ISLAMABAD: Pakistan's Prime Minister Nawaz Sharif has proposed a new peace initiative with India centred around the demilitarisation of the disputed territory of Kashmir, where a surge in cross-border shelling has killed dozens of civilians since last year.
Speaking at the UN General Assembly on Wednesday, Sharif outlined a four-point initiative to de-escalate tensions between the two nuclear-armed countries which have fought three full-scale wars since they gained independence from Britain in 1947.
He called for the UN to expand its monitoring effort and for both countries to: respect a historic 2003 ceasefire agreement in Kashmir, renounce the "threat of use of force under any circumstance", reduce their military presence in the region, and unconditionally withdraw from the contested Siachen Glacier, the world's highest battleground.
"South Asia needs strategic stability and this requires serious dialogue to achieve nuclear restraint, conventional balance and conflict resolution," he said.
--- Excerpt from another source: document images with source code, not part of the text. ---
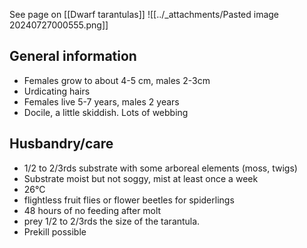 See page on [[Dwarf tarantulas]]
![[../_attachments/Pasted image 20240727000555.png]]
## General information
- Females grow to about 4-5 cm, males 2-3cm
- Urdicating hairs
- Females live 5-7 years, males 2 years
- Docile, a little skiddish. Lots of webbing
## Husbandry/care
- 1/2 to 2/3rds substrate with some arboreal elements (moss, twigs)
- Substrate moist but not soggy, mist at least once a week
- 26°C
- flightless fruit flies or flower beetles for spiderlings
- 48 hours of no feeding after molt
- prey 1/2 to 2/3rds the size of the tarantula.
- Prekill possible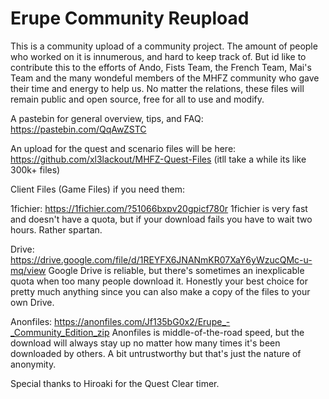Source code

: # Erupe Community Reupload
 This is a community upload of a community project. The amount of people who worked on it is innumerous, and hard to keep track of. But id like to contribute this to the efforts of Ando, Fists Team, the French Team, Mai's Team and the many wondeful members of the MHFZ community who gave their time and energy to help us. No matter the relations, these files will remain public and open source, free for all to use and modify. 


A pastebin for general overview, tips, and FAQ: https://pastebin.com/QqAwZSTC

An upload for the quest and scenario files will be here: https://github.com/xl3lackout/MHFZ-Quest-Files
(itll take a while its like 300k+ files)

Client Files (Game Files) if you need them:

1fichier: https://1fichier.com/?51066bxpv20gpicf780r
1fichier is very fast and doesn't have a quota, but if your download fails you have to wait two hours. Rather spartan.
 
Drive: https://drive.google.com/file/d/1REYFX6JNANmKR07XaY6yWzucQMc-u-mq/view
Google Drive is reliable, but there's sometimes an inexplicable quota when too many people download it. Honestly your best choice for pretty much anything since you can also make a copy of the files to your own Drive.
 
Anonfiles: https://anonfiles.com/Jf135bG0x2/Erupe_-_Community_Edition_zip
Anonfiles is middle-of-the-road speed, but the download will always stay up no matter how many times it's been downloaded by others. A bit untrustworthy but that's just the nature of anonymity.

Special thanks to Hiroaki for the Quest Clear timer.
India's foreign office immediately hit back at the speech in a series of tweets from its official spokesman Vikas Swarup.
"To de-militarise Kashmir is not the answer, to de-terrorise Pakistan is," he said in one tweet. India maintains that Pakistan helps militant proxies infiltrate the territory's de facto border to foment unrest.
Indian critics also contend that peace overtures from Islamabad's civilian government are ultimately hollow because it is Pakistan's powerful army, which has ruled the country for almost half its existence, that controls foreign policy.
Sharif swept to power in 2013 pledging to normalise ties with India.
After the election of his counterpart Narendra Modi in India a year later, hopes were high that a breakthrough might be possible.
Instead a surge in firing across the de-facto Kashmir border since 2014 has claimed dozens of civilian lives on both sides and brought relations to their lowest level in more than a decade.